The Decline in Homegrown Terror

The LA Times has got a fascinating article on the decline of homegrown American terror groups in the post-9/11 era. This paragraph alone is worth the price of admission:

John Trochmann, once an omnipresent face of hatred for the government, still has the iron-gray beard and fiery eyes from the days when he helped found the Militia of Montana. Today he drives a 13-year-old black Suburban to gun shows in the Pacific Northwest to hawk anti-government pamphlets or sell log cabins to get by. He still believes, but at 64, he doesn’t act.

“9/11,” he said in an interview at his home near Montana’s Bitterroot Mountains. “Boy, did it ever change things.”

The article portrays the 90’s as a sort of “golden age” of violent American extremist groups. It seems intuitively obvious how American prosperity and hegemony, when combined with the radical acceleration of post-industrial globalisation, could provoke the sort of reactionary violence the decade witnessed. (In some respects, the decade served as a bookend to the far-left extremism that accompanied the cultural transformations of the 60’s). With the disappearance of the existential threat represented by the Soviet Union, America itself became the threat to people who needed one to make sense of the world. The same logic, interestingly enough, informed the foreign-based extremism that eventually evolved into the network responsible for WTC 1, the Nairobi/Dar es Salaam bombings, the USS Cole, and 9/11.

The article attributes the decline of domestic terrorism not to the appearance of the real threat of foreign terrorism, which was in fact concurrent, but to the symbolic appearance of an existential threat represented by 9/11. We might draw a lesson from that in terms of the psychological aspect of our counter-terrorism policy. There will always be a certain amount of ambient anti-Americanism around the world due to the nature of our global presence. But in responding to the real threats we face, we should be careful not to provide the sort of galvanizing effect to our enemies that they gave us.

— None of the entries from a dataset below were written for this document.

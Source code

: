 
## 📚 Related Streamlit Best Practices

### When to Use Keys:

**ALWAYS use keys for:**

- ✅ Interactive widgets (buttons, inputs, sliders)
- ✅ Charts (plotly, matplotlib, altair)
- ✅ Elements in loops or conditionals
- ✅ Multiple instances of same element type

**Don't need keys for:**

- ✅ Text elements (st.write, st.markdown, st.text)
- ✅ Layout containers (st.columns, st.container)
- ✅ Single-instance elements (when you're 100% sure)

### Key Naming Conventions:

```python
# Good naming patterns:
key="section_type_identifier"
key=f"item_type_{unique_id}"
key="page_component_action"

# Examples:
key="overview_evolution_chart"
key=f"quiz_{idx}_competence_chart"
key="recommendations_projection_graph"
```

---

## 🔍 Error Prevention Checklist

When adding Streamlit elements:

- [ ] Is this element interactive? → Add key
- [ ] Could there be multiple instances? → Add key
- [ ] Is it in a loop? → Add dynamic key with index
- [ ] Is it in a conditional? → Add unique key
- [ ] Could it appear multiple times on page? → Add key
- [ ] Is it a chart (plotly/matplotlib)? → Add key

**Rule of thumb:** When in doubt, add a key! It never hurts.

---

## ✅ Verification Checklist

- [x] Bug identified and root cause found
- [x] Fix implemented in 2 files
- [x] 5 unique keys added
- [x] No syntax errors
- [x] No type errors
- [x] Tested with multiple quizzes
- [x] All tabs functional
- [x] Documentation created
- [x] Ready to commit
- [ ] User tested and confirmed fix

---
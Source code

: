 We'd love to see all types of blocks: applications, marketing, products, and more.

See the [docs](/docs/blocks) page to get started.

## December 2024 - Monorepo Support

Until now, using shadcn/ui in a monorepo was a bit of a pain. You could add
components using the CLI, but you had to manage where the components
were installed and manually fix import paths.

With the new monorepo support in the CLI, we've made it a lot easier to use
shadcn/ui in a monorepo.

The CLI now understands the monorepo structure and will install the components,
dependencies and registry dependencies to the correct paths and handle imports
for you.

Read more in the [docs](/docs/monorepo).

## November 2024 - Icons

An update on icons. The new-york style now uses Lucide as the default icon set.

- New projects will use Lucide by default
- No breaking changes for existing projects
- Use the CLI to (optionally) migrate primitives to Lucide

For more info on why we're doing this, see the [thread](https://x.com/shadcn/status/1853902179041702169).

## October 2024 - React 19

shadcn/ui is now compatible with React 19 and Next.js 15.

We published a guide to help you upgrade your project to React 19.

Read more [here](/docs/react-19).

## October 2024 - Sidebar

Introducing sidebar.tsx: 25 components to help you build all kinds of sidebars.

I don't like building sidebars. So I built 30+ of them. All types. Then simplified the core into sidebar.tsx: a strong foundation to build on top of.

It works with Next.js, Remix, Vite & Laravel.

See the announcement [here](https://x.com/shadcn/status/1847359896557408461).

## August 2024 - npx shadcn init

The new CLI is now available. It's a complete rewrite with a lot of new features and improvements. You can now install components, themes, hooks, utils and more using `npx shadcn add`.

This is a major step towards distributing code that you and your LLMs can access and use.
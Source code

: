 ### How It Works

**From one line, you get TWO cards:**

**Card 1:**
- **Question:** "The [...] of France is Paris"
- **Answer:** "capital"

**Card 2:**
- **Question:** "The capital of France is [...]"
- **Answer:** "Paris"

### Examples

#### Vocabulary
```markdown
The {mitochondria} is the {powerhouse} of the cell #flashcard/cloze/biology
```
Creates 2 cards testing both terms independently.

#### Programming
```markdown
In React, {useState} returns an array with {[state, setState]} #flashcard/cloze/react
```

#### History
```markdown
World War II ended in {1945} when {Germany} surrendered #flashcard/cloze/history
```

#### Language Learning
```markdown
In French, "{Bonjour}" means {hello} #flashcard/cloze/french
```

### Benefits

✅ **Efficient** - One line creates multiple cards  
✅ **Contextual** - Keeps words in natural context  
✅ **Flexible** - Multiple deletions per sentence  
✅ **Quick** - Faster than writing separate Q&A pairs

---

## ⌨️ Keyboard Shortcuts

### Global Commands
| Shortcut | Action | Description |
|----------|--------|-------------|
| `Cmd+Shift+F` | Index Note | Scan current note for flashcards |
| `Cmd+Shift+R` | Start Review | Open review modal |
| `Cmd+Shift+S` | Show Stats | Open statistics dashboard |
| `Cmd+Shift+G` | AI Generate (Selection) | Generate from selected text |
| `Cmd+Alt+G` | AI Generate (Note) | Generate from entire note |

I’m thinking about the invasion of Iraq, in particular, but also about the use of regime change in Afghanistan. For a while I’ve been wondering what that campaign might have looked like had we simply cordoned off the southeast of the country, flushed out the Al Qaeda training camps, and come home. Symbolically, the Bush doctrine responded to the emotional needs of the moment. But I’m not sure it has served us well strategically.